WHAT IS REQUIRED >>
Begin with the first line of the material and write out each line exactly, ending with the line that contains "The first 32". Pictures are not part of the copy.

DATA TO USE >>
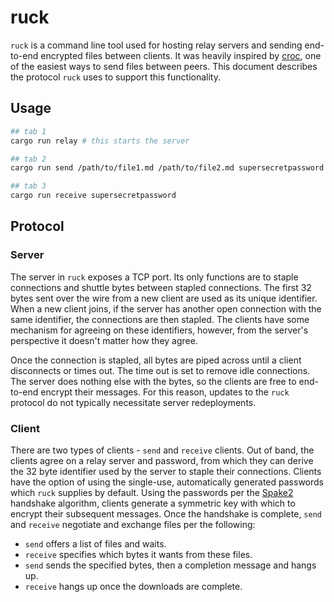 # ruck

`ruck` is a command line tool used for hosting relay servers and sending end-to-end encrypted files between clients. It was heavily inspired by [croc](https://github.com/schollz/croc), one of the easiest ways to send files between peers. This document describes the protocol `ruck` uses to support this functionality.

## Usage

```bash
## tab 1
cargo run relay # this starts the server

## tab 2
cargo run send /path/to/file1.md /path/to/file2.md supersecretpassword

## tab 3
cargo run receive supersecretpassword
```

## Protocol

### Server

The server in `ruck` exposes a TCP port.
Its only functions are to staple connections and shuttle bytes between stapled connections.
The first 32 bytes sent over the wire from a new client are used as its unique identifier.
When a new client joins, if the server has another open connection with the same identifier, the connections are then stapled.
The clients have some mechanism for agreeing on these identifiers, however, from the server's perspective it doesn't matter how they agree.

Once the connection is stapled, all bytes are piped across until a client disconnects or times out.
The time out is set to remove idle connections.
The server does nothing else with the bytes, so the clients are free to end-to-end encrypt their messages.
For this reason, updates to the `ruck` protocol do not typically necessitate server redeployments.

### Client

There are two types of clients - `send` and `receive` clients.
Out of band, the clients agree on a relay server and password, from which they can derive the 32 byte identifier used by the server to staple their connections.
Clients have the option of using the single-use, automatically generated passwords which `ruck` supplies by default.
Using the passwords per the [Spake2](https://docs.rs/spake2/0.3.1/spake2/) handshake algorithm, clients generate a symmetric key with which to encrypt their subsequent messages.
Once the handshake is complete, `send` and `receive` negotiate and exchange files per the following:

- `send` offers a list of files and waits.
- `receive` specifies which bytes it wants from these files.
- `send` sends the specified bytes, then a completion message and hangs up.
- `receive` hangs up once the downloads are complete.
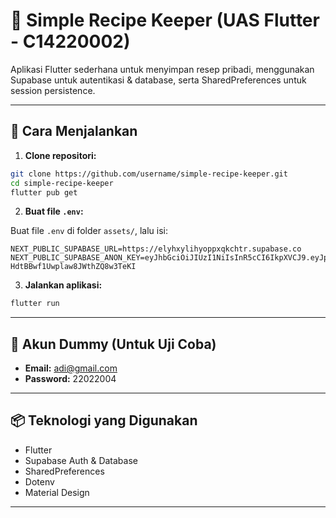 # 🍳 Simple Recipe Keeper (UAS Flutter - C14220002)

Aplikasi Flutter sederhana untuk menyimpan resep pribadi, menggunakan Supabase untuk autentikasi & database, serta SharedPreferences untuk session persistence.

---

## 🚀 Cara Menjalankan

1. **Clone repositori:**
```bash
git clone https://github.com/username/simple-recipe-keeper.git
cd simple-recipe-keeper
flutter pub get
```

2. **Buat file `.env`:**

Buat file `.env` di folder `assets/`, lalu isi:

```
NEXT_PUBLIC_SUPABASE_URL=https://elyhxylihyoppxqkchtr.supabase.co
NEXT_PUBLIC_SUPABASE_ANON_KEY=eyJhbGciOiJIUzI1NiIsInR5cCI6IkpXVCJ9.eyJpc3MiOiJzdXBhYmFzZSIsInJlZiI6ImVseWh4eWxpaHlvcHB4cWtjaHRyIiwicm9sZSI6ImFub24iLCJpYXQiOjE3NDc2MTU5MzcsImV4cCI6MjA2MzE5MTkzN30.cBffZPWsWJKSap-HdtBBwf1Uwplaw8JWthZQ8w3TeKI
```

3. **Jalankan aplikasi:**
```bash
flutter run
```

---

## 🔐 Akun Dummy (Untuk Uji Coba)

- **Email:** adi@gmail.com  
- **Password:** 22022004

---

## 📦 Teknologi yang Digunakan

- Flutter
- Supabase Auth & Database
- SharedPreferences
- Dotenv
- Material Design

---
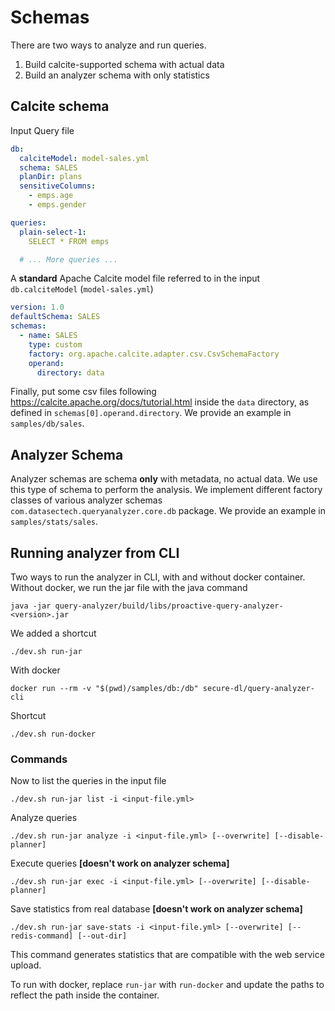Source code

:# Schemas

There are two ways to analyze and run queries.

1. Build calcite-supported schema with actual data
2. Build an analyzer schema with only statistics

## Calcite schema

Input Query file

```yaml
db:
  calciteModel: model-sales.yml
  schema: SALES
  planDir: plans
  sensitiveColumns:
    - emps.age
    - emps.gender

queries:
  plain-select-1:
    SELECT * FROM emps

  # ... More queries ...
```

A **standard** Apache Calcite model file referred to in the input `db.calciteModel` (`model-sales.yml`)

```yaml
version: 1.0
defaultSchema: SALES
schemas:
  - name: SALES
    type: custom
    factory: org.apache.calcite.adapter.csv.CsvSchemaFactory
    operand:
      directory: data
```

Finally, put some csv files following  <https://calcite.apache.org/docs/tutorial.html> inside the `data` directory, as defined in `schemas[0].operand.directory`. We provide an example in `samples/db/sales`.

## Analyzer Schema

Analyzer schemas are schema **only** with metadata, no actual data. We use this type of schema to perform the analysis.
We implement different factory classes of various analyzer schemas `com.datasectech.queryanalyzer.core.db` package.
We provide an example in `samples/stats/sales`.

## Running analyzer from CLI

Two ways to run the analyzer in CLI, with and without docker container.
Without docker, we run the jar file with the java command

```shell
java -jar query-analyzer/build/libs/proactive-query-analyzer-<version>.jar
```

We added a shortcut

```shell
./dev.sh run-jar
```

With docker

```shell
docker run --rm -v "$(pwd)/samples/db:/db" secure-dl/query-analyzer-cli
```

Shortcut

```shell
./dev.sh run-docker
```

### Commands

Now to list the queries in the input file

```shell
./dev.sh run-jar list -i <input-file.yml>
```

Analyze queries

```shell
./dev.sh run-jar analyze -i <input-file.yml> [--overwrite] [--disable-planner]
```

Execute queries __\[doesn't work on analyzer schema]__

```shell
./dev.sh run-jar exec -i <input-file.yml> [--overwrite] [--disable-planner]
```

Save statistics from real database __\[doesn't work on analyzer schema]__

```shell
./dev.sh run-jar save-stats -i <input-file.yml> [--overwrite] [--redis-command] [--out-dir]
```

This command generates statistics that are compatible with the web service upload.

To run with docker, replace `run-jar` with `run-docker` and update the paths to reflect the path inside the container.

RESPONSE AREA >>
 # ruck

`ruck` is a command line tool used for hosting relay servers and sending end-to-end encrypted files between clients. It was heavily inspired by [croc](https://github.com/schollz/croc), one of the easiest ways to send files between peers. This document describes the protocol `ruck` uses to support this functionality.

## Usage

```bash
## tab 1
cargo run relay # this starts the server

## tab 2
cargo run send /path/to/file1.md /path/to/file2.md supersecretpassword

## tab 3
cargo run receive supersecretpassword
```

## Protocol

### Server

The server in `ruck` exposes a TCP port.
Its only functions are to staple connections and shuttle bytes between stapled connections.
The first 32 bytes sent over the wire from a new client are used as its unique identifier.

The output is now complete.